■ HOW TO COMPLETE THIS TASK
Copy out precisely the lines from the start of the data through the line with "Comme en python, pour", and keep pictures out of it.

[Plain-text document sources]
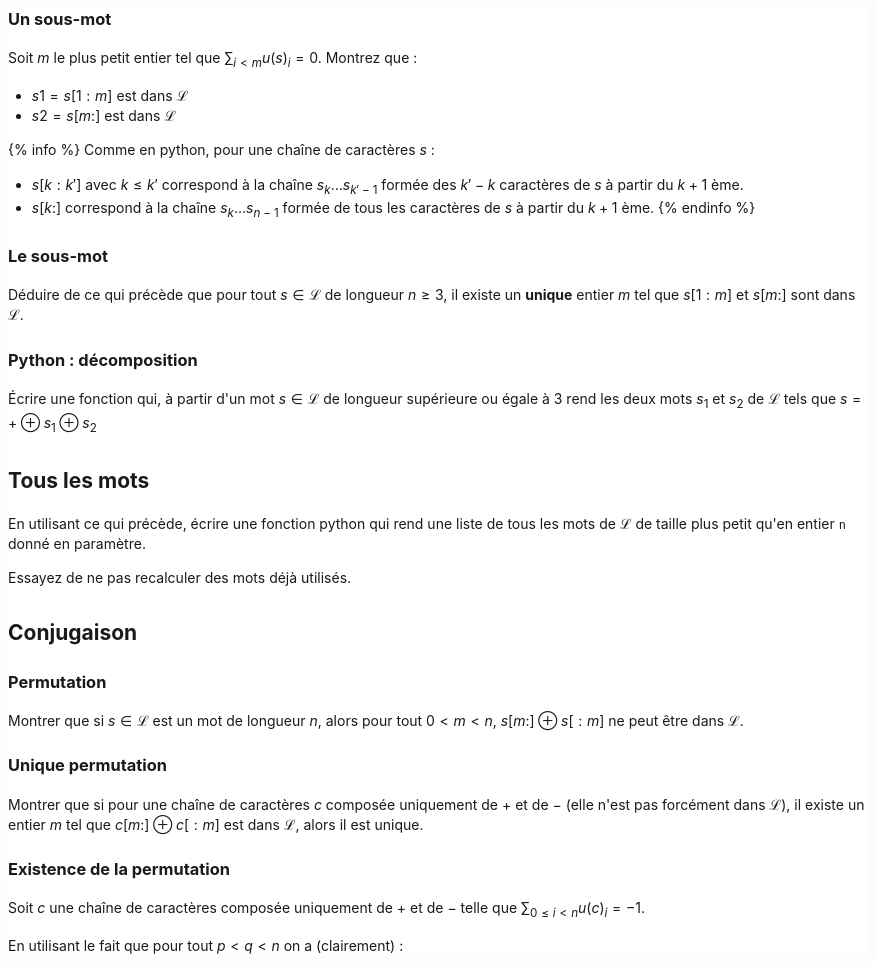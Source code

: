### Un sous-mot

Soit $m$ le plus petit entier tel que $\sum_{i < m} u(s)_i = 0$.
Montrez que :

* $s1 = s[1:m]$ est dans $\mathcal{L}$
* $s2 = s[m:]$ est dans $\mathcal{L}$

{% info %}
Comme en python, pour une chaîne de caractères $s$ :

* $s[k:k']$ avec $k \leq k'$ correspond à la chaîne $s_k\dots s_{k'-1}$ formée des $k'-k$ caractères de $s$ à partir du $k+1$ ème.
* $s[k:]$ correspond à la chaîne $s_k\dots s_{n-1}$ formée de tous les caractères de $s$ à partir du $k+1$ ème.
{% endinfo %}

### Le sous-mot

Déduire de ce qui précède que pour tout $s \in \mathcal{L}$ de longueur $n \geq 3$, il existe un **unique** entier $m$ tel que $s[1:m]$ et $s[m:]$ sont dans $\mathcal{L}$.

### Python : décomposition

Écrire une fonction qui, à partir d'un mot $s \in \mathcal{L}$ de longueur supérieure ou égale à 3 rend les deux mots $s_1$ et $s_2$ de $\mathcal{L}$ tels que $s = + \oplus s_1 \oplus s_2$

## Tous les mots

En utilisant ce qui précède, écrire une fonction python qui rend une liste de tous les mots de $\mathcal{L}$ de taille plus petit qu'en entier `n` donné en paramètre.

Essayez de ne pas recalculer des mots déjà utilisés.

## Conjugaison

### Permutation

Montrer que si $s \in \mathcal{L}$ est un mot de longueur $n$, alors pour tout $0 < m < n$, $s[m:] \oplus s[:m]$ ne peut être dans $\mathcal{L}$.

### Unique permutation

Montrer que si pour une chaîne de caractères $c$ composée uniquement de $+$ et de $-$ (elle n'est pas forcément dans $\mathcal{L}$), il existe un entier $m$ tel que $c[m:] \oplus c[:m]$ est dans $\mathcal{L}$, alors il est unique.

### Existence de la permutation

Soit $c$ une chaîne de caractères composée uniquement de $+$ et de $-$ telle que $\sum_{0 \leq i < n}u(c)_i = -1$.

En utilisant le fait que pour tout $p < q < n$ on a (clairement) :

■ RESPONSE
Source code

:### Un sous-mot

Soit $m$ le plus petit entier tel que $\sum_{i < m} u(s)_i = 0$.
Montrez que :

* $s1 = s[1:m]$ est dans $\mathcal{L}$
* $s2 = s[m:]$ est dans $\mathcal{L}$

{% info %}
Comme en python, pour une chaîne de caractères $s$ :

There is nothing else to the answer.